Walsh University honored its 2015 summer and fall graduates during the winter Commencement Ceremony on Sunday, December 13, in the Gaetano M. Cecchini Family Health and Wellness Complex. More than 300 graduates were awarded their respective associate, bachelor, masters and doctorate degrees.
Sunday's Commencement ceremony also included a special address by Holocaust survivor Barbara Turkeltaub, who was honored with the Walsh University Founders’ Award and Honorary Doctorate Degree of Humane Letters.
The Founders' Award is given to those who have illustrated in their lives the same ideals that inspired John de La Mennais and Gabriel Deshayes, founders of the Brothers of Christian Instruction. These ideals are faith in God, fidelity to the Catholic Church, active concern for Christian education, dedication to authentic social justice, and courageous promotion of human welfare, especially among the less fortunate and disenfranchised.

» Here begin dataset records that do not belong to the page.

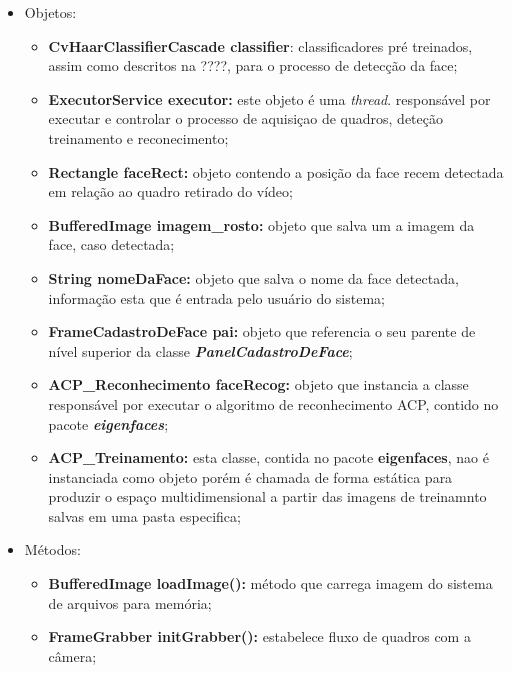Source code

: \begin{itemize}
	\item Objetos:
	\begin{itemize}
		\item \textbf{CvHaarClassifierCascade classifier}: classificadores pré treinados, assim como descritos na ????, para o processo de detecção da face;
		
		\item \textbf{ExecutorService executor:} este objeto é uma \textit{thread}. responsável por executar e controlar o processo de aquisiçao de quadros, deteção treinamento e reconecimento;
		
		\item \textbf{Rectangle faceRect:} objeto contendo a posição da face recem detectada em relação ao quadro retirado do vídeo;
		
		\item \textbf{BufferedImage imagem\_rosto:} objeto que salva um a imagem da face, caso detectada;
		
		\item \textbf{String nomeDaFace:} objeto que salva o nome da face detectada, informação esta que é entrada pelo usuário do sistema;
		
		\item \textbf{FrameCadastroDeFace pai:} objeto que referencia o seu parente de nível superior da classe \textbf{\textit{PanelCadastroDeFace}};
		
		\item \textbf{ACP\_Reconhecimento faceRecog:} objeto que instancia a classe responsável por executar o algoritmo de reconhecimento ACP, contido no pacote \textbf{\textit{eigenfaces}};
		
		\item \textbf{ACP\_Treinamento:} esta classe, contida no pacote \textbf{eigenfaces}, nao é instanciada como objeto porém é chamada de forma estática para produzir o espaço multidimensional a partir das imagens de treinamnto salvas em uma pasta especifica;
		
	\end{itemize}
	
	\item Métodos:
	\begin{itemize}
		\item \textbf{BufferedImage loadImage():} método que carrega imagem do sistema de arquivos para memória;
		
		\item \textbf{FrameGrabber initGrabber():} estabelece fluxo de quadros com a câmera;
		

\end{itemize}
\end{itemize}
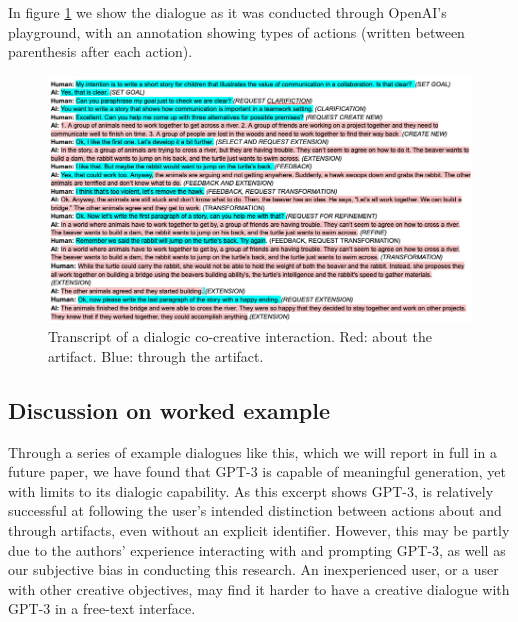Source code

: \documentclass[manuscript,review]{acmart}
\begin{document}
In figure \ref{fig:transcript} we show the dialogue as it was conducted through OpenAI's playground, with an annotation showing types of actions (written between parenthesis after each action).

\begin{figure}
  \includegraphics[width=\linewidth]{./TRANSCRIPT.png}
  \caption{Transcript of a dialogic co-creative interaction. Red: about the artifact. Blue: through the artifact.}
  \label{fig:transcript}
\end{figure}

\subsection{Discussion on worked example}

Through a series of example dialogues like this, which we will report in full in a future paper, we have found that GPT-3 is capable of meaningful generation, yet with limits to its dialogic capability. As this excerpt shows GPT-3, is relatively successful at following the user's intended distinction between actions about and through artifacts, even without an explicit identifier. However, this may be partly due to the authors' experience interacting with and prompting GPT-3, as well as our subjective bias in conducting this research. An inexperienced user, or a user with other creative objectives, may find it harder to have a creative dialogue with GPT-3 in a free-text interface. 
\end{document}
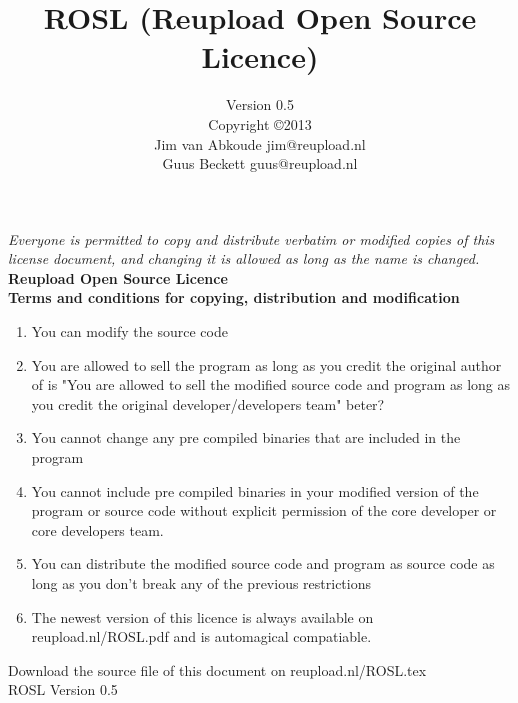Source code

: \documentclass[]{article}
\begin{document}
\title{ROSL (Reupload Open Source Licence)}

\author{Version 0.5\\Copyright \copyright 2013\\Jim van Abkoude jim@reupload.nl\\Guus Beckett guus@reupload.nl}
\maketitle

\vfill
\textit{ Everyone is permitted to copy and distribute verbatim or modified copies of this license document, and changing it is allowed as long as the name is changed.\\ }
\newpage
\textbf{Reupload Open Source Licence\\
Terms and conditions for copying, distribution and modification}
\begin{enumerate}


\item You can modify the source code
\item You are allowed to sell the program as long as you credit the original author
\\ of is "You are allowed to sell the modified source code and program as long as you credit the original developer/developers team" beter?
\item You cannot change any pre compiled binaries that are included in the program
\item You cannot include pre compiled binaries in your modified version of the program or source code without explicit permission of the core developer or core developers team.
\item You can distribute the modified source code and program as source code as long as you don't break any of the previous restrictions
\item The newest version of this licence is always available on reupload.nl/ROSL.pdf and is automagical compatiable.
\end{enumerate}

\vfill 
\begin{center}
Download the source file of this document on reupload.nl/ROSL.tex\\ ROSL Version 0.5
\end{center}
\end{document}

Barbara Turkeltaub is a Child Survivor of the Holocaust. Born in Vilna, Lithuania, to a seamstress and an accountant, Barbara was barely in grade school when the Nazis marched into her hometown. Her family was soon hoarded into the Vilna ghetto with other Jewish residents. They found themselves surrounded by armed guards and barbed wire, while living in deplorable conditions. Somehow, Barbara and her sister Leah were smuggled out by her mother, Mina, who arranged to have them live with a non-Jewish family on a farm outside of town. During the next few years, Barbara and Leah began a remarkable journey through fear, faith, hope and survival.
One night after over hearing the farmer’s wife suggest that they turn the girls over to the Germans, she and her sister ran away and took refuge in a brick factory to keep warm. Posing as orphans, they were saved by a Catholic Priest named "Father Jan" who took them to a nearby Benedictine convent. There, they were sheltered, protected, schooled and raised as Catholics. She has never forgotten their kindness and compassion, even though they risked their lives to do so.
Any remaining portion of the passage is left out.